What is the oldest tree on earth?
What is the oldest tree on earth?
Great Basin Bristlecone Pine
Which is bigger Redwood or Sequoia?
Shape and size. —The giant sequoia is the largest tree in the world in volume and has an immense trunk with very slight taper; the redwood is the world’s tallest tree and has a slender trunk. Cones and seed. —The cones and seed of the giant sequoia are about three times the size of those produced by the redwood.
What’s the thickest tree on earth?
Giant sequoia
What tree has the thickest bark?
giant sequoia
What is the smartest animal in the ocean?
Dolphins
What is the most intelligent shark?
great white shark
Are whales smarter than dolphins?
Whales and dolphins are smart! The evidence is that – in some ways – whales and dolphins have communication abilities that are superior to those of human beings. Dolphin communication is so great that there is a strong possibility that a dolphin can send a sound image of say a fish to other dolphins.
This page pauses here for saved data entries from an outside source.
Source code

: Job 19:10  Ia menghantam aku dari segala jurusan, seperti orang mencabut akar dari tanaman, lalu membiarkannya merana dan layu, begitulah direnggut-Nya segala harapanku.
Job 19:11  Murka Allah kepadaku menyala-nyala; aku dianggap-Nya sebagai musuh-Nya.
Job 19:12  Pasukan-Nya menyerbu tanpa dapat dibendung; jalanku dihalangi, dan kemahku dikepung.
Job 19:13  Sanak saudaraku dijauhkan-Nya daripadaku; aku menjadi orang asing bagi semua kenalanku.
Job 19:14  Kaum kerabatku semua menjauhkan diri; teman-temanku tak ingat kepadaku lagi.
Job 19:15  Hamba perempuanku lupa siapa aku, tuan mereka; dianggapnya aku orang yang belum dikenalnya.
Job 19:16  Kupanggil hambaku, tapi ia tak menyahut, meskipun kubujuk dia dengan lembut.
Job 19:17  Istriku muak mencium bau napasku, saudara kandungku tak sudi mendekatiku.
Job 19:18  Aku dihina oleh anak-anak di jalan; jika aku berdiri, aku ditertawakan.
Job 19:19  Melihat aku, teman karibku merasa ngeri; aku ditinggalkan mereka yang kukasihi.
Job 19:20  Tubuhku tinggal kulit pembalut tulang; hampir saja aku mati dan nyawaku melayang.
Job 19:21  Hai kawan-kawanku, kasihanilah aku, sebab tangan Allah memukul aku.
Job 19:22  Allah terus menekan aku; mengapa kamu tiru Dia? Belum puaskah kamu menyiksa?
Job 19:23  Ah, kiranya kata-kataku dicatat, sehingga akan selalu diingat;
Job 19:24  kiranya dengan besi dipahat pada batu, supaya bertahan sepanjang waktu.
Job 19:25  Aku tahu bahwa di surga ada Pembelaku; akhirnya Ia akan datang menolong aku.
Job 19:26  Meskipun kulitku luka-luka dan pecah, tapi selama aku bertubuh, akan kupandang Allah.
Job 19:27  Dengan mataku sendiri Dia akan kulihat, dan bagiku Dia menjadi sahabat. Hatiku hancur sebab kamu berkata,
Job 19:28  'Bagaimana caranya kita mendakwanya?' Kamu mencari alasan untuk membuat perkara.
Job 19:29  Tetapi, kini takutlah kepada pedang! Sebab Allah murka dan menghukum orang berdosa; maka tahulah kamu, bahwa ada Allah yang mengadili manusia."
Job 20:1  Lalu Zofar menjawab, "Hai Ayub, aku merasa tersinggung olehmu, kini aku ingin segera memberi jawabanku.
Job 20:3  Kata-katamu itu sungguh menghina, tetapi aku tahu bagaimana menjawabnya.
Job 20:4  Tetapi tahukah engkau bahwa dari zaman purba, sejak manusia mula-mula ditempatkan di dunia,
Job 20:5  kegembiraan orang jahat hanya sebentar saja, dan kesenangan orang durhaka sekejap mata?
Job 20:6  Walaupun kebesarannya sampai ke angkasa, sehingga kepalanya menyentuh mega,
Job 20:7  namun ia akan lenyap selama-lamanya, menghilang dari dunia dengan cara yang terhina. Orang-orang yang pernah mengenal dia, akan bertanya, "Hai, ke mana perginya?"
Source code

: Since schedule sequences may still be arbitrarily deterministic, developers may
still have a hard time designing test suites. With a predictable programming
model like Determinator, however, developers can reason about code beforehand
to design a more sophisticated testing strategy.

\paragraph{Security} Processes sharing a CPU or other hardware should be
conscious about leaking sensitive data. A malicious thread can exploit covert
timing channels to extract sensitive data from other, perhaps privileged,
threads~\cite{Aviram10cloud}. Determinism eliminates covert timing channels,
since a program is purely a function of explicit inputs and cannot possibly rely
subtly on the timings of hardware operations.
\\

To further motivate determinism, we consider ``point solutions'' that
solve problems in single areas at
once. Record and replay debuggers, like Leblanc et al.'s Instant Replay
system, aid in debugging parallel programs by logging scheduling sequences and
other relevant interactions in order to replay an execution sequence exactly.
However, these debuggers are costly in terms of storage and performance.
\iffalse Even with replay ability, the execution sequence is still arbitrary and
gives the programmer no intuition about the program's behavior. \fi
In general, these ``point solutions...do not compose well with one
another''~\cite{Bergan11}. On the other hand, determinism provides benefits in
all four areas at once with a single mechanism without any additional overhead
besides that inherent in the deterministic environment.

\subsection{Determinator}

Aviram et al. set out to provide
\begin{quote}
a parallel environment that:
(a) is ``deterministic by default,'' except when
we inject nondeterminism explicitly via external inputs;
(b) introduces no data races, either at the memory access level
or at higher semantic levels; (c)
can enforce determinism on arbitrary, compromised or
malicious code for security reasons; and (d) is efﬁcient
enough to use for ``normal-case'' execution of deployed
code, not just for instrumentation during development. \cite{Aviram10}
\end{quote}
What is the IQ of an orca?
Orca intelligence hasn’t been studied as intensively as the intelligence of bottlenose dolphins, but orca EQ has been pegged at around 2.5. Toni Frohoff, research director at TerraMar Research, is confident that orcas are not dumb animals.
Are killer whales smarter than humans?
Bigger animals typically have bigger masses of brain cells. But scientists use brain-weight-to-body-weight ratios as a rough measure of intelligence. By that measure, human brains, by comparison, are seven times average. In other words, orcas might be even much smarter than the size of their big brain suggests.
Why do killer whales not attack humans?
There are a few theories about why orcas don’t attack humans in the wild, but they generally come down to the idea that orcas are fussy eaters and only tend to sample what their mothers teach them is safe. Since humans would never have qualified as a reliable food source, our species was never sampled.
Can orcas understand humans?
New research reveals that orcas are able to imitate human speech, in some cases at the first attempt, saying words such as “hello”, “one, two” and “bye bye”. The study also shows that the creatures are able to copy unfamiliar sounds produced by other orcas – including a sound similar to blowing a raspberry.